An alternative for reducing reflection is sub-wavelength structures. Using methods such as nanoimprinting [7,8] and nanosphere lithography [9–11], various structures have been fabricated for AR coatings. Sub-wavelength pyramidal and honeycomb structures were fabricated on silicon substrates with colloidal lithography followed by a reactive ion etching process. Reflection less than 1.5% were obtained with optimal structural parameters [9]. Inspired by the structures in the corneas of nocturnal moths [12], sub-wavelength nipple arrays were directly patterned on silicon using spin-coated silica colloidal monolayers as etching masks [13]. The resulted textures showed excellent AR properties over a wide range of wavelenghs. Sub-wavelength structures can also be patterned on transparent substrates. Using close packed nanoparticle arrays as masks, plasma etching was performed to generate nanopillar arrays on quartz substrates. Effects of structure parameters on AR performance were analyzed in detail [14]. Numerical methods such as rigorous coupled-wave analysis (RCWA), finite element method (FEM), and finite-difference time domain (FDTD) method [9,15] are often used to study the optical properties of these structures.
The main idea of sub-wavelength structures is to generate a graded refractive index between air and substrates, therefore, Fresnel reflection can be supressed [16,17]. From this point of view, random structures can also be used for AR coatings as long as the structures are sub-wavelength in scale [18].Black silicon can be fabricated with different etching process with or without masks [19]. The nano-structures on the silicon surface effectively suppress reflection, so the silicon substrates appear black.

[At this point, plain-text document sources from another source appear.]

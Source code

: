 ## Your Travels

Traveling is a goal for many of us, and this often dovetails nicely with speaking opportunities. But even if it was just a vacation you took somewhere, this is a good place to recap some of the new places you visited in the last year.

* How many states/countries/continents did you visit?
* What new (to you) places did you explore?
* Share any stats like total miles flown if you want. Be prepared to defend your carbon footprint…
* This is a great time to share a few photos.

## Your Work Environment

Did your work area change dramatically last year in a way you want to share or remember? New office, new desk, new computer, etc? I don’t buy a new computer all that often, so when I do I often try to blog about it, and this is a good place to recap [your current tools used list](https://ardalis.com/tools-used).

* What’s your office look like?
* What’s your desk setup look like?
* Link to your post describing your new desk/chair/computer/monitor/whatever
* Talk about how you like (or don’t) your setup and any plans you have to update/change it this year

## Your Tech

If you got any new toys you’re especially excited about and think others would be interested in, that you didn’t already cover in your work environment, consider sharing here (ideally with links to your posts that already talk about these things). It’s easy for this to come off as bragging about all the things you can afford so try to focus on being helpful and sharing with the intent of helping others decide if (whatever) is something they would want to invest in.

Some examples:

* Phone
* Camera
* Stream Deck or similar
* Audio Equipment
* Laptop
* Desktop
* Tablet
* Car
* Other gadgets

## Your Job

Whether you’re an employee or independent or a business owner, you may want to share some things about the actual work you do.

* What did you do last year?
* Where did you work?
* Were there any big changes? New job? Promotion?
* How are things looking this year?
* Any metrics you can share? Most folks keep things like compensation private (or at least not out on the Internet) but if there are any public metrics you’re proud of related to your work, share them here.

Besides directly made on substrates, sub-wavelength structures can also be fabricated on additional coating layers. Using a square array of TiO2 nano-cylinders, an average reflectivity (weighed over the AM1.5 solar spectrum in the 420~980 nm spectral range) of 2.8% was demonstrated [20]. With carefully controlled synthesis process, TiO2 nano rods dramatically reduced the reflection of silicon substrates [21]. Along with suppressing reflection, AR layers may have additional functionalities such as passivation [7] and self cleaning [22,23].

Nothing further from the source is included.